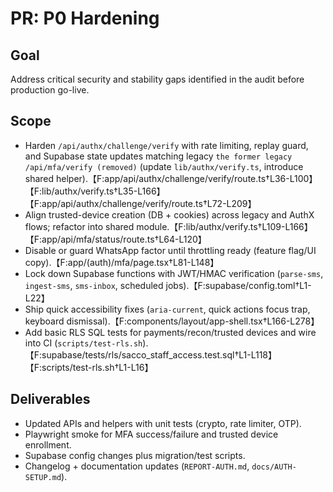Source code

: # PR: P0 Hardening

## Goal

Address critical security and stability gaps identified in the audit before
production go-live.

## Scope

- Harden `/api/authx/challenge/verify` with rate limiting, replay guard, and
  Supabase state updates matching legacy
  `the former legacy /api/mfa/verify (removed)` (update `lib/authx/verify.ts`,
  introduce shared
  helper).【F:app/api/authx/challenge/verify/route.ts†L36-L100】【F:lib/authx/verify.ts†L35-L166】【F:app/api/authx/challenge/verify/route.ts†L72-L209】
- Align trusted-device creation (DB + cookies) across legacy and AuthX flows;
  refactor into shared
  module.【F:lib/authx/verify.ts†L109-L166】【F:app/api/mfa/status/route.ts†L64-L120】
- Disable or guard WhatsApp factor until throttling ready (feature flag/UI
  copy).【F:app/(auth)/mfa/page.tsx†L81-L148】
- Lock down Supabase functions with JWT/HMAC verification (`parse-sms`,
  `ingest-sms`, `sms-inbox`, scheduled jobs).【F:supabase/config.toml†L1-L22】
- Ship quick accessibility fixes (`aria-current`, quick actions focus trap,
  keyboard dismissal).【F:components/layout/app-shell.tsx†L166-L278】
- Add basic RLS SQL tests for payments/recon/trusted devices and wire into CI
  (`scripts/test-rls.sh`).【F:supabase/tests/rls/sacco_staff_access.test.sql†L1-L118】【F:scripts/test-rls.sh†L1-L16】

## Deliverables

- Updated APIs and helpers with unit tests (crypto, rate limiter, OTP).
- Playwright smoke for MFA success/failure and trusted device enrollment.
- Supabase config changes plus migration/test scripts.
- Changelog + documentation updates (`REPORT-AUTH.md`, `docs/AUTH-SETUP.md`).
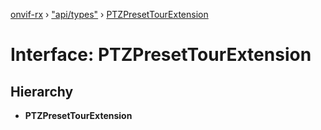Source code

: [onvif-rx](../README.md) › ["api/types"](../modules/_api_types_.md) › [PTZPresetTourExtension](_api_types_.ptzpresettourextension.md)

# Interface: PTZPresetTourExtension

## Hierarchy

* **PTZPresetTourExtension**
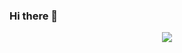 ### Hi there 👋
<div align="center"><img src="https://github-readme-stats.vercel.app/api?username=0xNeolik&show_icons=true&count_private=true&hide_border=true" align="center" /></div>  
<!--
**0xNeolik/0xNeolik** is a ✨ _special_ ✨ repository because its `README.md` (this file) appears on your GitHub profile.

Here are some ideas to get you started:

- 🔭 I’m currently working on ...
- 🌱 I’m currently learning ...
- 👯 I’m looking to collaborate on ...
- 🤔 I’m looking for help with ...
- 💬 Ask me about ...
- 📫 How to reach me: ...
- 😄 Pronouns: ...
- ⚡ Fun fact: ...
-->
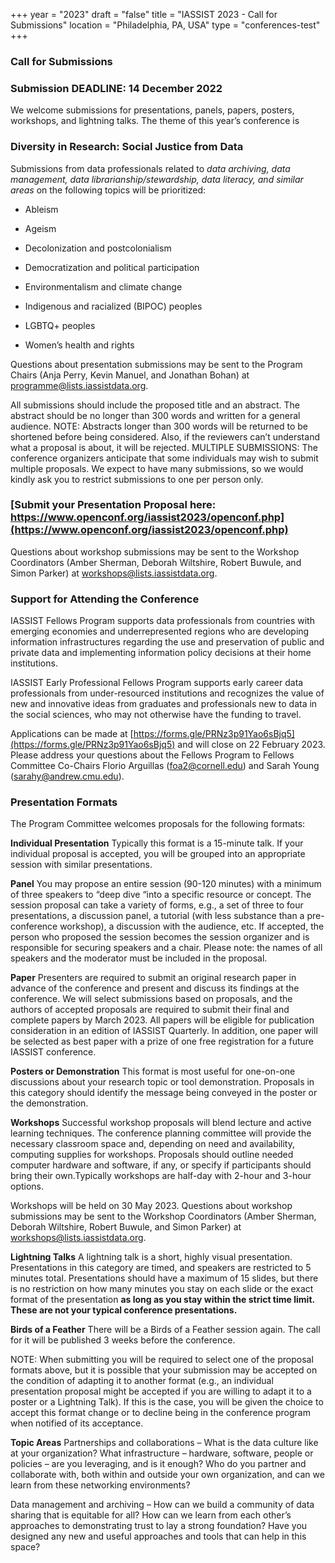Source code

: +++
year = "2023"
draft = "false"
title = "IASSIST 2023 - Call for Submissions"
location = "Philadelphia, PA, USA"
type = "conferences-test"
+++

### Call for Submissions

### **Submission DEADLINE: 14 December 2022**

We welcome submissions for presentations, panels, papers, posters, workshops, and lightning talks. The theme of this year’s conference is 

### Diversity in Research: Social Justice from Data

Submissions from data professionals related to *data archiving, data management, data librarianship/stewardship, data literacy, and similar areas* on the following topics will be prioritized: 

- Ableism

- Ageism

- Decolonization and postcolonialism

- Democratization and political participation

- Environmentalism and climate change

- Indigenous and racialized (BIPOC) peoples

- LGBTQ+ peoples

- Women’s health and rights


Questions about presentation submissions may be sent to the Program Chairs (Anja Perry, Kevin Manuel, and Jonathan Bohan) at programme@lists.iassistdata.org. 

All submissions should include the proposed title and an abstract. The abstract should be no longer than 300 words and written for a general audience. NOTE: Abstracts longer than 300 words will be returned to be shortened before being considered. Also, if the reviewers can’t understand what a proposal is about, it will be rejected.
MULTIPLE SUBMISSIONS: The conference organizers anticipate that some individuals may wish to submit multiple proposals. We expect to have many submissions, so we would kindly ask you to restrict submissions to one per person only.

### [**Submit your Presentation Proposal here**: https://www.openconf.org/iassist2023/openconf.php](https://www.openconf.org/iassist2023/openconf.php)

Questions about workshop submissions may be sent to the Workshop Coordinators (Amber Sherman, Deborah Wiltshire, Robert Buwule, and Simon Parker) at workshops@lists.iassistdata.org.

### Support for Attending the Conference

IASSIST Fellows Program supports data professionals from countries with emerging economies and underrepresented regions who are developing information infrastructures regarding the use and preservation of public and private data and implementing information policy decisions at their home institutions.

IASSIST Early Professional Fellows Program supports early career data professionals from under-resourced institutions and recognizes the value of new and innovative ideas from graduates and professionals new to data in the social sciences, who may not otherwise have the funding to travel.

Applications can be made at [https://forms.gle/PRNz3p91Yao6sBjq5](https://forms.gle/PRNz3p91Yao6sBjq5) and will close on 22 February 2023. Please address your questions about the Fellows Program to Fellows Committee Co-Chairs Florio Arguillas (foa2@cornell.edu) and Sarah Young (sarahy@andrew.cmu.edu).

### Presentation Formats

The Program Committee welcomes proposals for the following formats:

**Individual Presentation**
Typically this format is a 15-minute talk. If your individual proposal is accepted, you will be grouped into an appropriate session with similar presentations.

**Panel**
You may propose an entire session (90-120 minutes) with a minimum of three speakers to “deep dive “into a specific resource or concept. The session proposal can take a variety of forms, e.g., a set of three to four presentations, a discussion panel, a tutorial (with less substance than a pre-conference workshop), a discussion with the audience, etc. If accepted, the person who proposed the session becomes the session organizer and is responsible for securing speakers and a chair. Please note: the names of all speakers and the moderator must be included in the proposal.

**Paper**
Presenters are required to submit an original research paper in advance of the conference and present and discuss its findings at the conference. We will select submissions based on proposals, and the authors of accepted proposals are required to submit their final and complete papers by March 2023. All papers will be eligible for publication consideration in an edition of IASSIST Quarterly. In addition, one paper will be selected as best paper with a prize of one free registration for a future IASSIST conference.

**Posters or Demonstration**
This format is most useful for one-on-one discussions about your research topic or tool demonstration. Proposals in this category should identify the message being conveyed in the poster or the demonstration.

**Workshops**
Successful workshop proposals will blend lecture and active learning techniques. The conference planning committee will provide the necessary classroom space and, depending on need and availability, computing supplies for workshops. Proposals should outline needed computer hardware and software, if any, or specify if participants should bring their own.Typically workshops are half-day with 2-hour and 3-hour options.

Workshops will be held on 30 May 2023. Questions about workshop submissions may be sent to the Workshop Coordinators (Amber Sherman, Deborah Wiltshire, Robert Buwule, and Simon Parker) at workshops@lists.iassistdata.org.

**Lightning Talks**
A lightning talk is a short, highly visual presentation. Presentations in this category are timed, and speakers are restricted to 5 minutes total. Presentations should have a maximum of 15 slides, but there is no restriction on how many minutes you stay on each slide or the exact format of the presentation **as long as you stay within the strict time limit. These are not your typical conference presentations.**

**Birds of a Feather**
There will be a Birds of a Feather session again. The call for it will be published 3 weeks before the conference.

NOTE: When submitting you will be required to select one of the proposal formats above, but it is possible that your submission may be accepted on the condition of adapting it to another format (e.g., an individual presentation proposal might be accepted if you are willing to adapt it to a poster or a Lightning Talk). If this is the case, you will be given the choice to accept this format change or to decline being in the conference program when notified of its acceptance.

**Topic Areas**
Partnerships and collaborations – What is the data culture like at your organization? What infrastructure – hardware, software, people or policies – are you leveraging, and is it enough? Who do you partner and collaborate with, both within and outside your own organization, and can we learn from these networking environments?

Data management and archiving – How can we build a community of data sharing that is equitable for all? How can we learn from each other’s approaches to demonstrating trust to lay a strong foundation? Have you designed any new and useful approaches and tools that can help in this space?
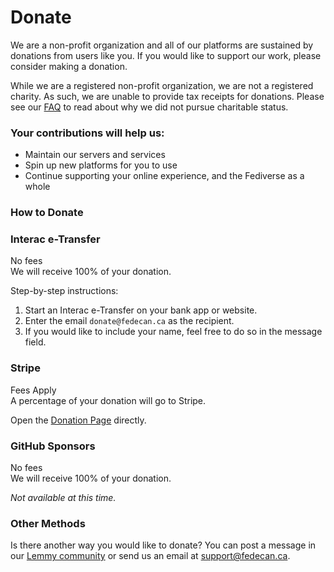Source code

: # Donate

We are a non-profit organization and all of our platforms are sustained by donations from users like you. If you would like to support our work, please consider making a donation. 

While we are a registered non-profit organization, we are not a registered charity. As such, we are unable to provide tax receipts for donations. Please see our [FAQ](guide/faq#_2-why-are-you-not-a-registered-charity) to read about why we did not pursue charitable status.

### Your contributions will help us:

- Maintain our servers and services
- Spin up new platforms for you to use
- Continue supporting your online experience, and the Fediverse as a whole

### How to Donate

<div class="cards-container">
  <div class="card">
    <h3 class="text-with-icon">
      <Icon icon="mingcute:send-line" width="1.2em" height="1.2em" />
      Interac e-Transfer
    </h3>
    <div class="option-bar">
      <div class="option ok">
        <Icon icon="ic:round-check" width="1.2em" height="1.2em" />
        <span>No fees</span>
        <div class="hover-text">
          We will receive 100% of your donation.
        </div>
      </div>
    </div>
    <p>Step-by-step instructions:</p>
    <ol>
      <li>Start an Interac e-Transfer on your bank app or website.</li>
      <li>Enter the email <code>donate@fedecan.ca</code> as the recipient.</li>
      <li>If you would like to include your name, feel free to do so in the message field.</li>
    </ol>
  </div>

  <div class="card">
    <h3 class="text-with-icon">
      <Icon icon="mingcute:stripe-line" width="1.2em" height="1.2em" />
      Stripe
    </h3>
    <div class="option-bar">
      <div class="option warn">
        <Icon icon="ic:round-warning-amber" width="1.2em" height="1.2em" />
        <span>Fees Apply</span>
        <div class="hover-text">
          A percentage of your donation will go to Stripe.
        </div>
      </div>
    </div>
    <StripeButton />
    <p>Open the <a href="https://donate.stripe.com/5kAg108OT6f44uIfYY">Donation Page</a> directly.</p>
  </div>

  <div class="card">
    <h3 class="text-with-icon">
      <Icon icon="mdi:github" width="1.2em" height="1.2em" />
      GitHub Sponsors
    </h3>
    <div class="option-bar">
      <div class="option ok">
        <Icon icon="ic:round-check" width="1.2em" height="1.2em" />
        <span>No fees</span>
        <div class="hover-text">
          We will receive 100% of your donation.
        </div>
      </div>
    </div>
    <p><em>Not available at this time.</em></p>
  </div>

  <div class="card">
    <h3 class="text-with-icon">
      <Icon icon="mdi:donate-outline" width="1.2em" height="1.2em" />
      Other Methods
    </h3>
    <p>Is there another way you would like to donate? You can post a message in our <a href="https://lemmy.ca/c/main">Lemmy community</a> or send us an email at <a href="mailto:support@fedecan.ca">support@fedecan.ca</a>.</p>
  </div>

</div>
---
## [What needs to be done]
In the answer, give only the lines from the top of the data above through the line with "module.【F:lib/", reproduced exactly; no picture may appear.

## [Solution to the exercise]
Source code

: # PR: P0 Hardening

## Goal

Address critical security and stability gaps identified in the audit before
production go-live.

## Scope

- Harden `/api/authx/challenge/verify` with rate limiting, replay guard, and
  Supabase state updates matching legacy
  `the former legacy /api/mfa/verify (removed)` (update `lib/authx/verify.ts`,
  introduce shared
  helper).【F:app/api/authx/challenge/verify/route.ts†L36-L100】【F:lib/authx/verify.ts†L35-L166】【F:app/api/authx/challenge/verify/route.ts†L72-L209】
- Align trusted-device creation (DB + cookies) across legacy and AuthX flows;
  refactor into shared
  module.【F:lib/authx/verify.ts†L109-L166】【F:app/api/mfa/status/route.ts†L64-L120】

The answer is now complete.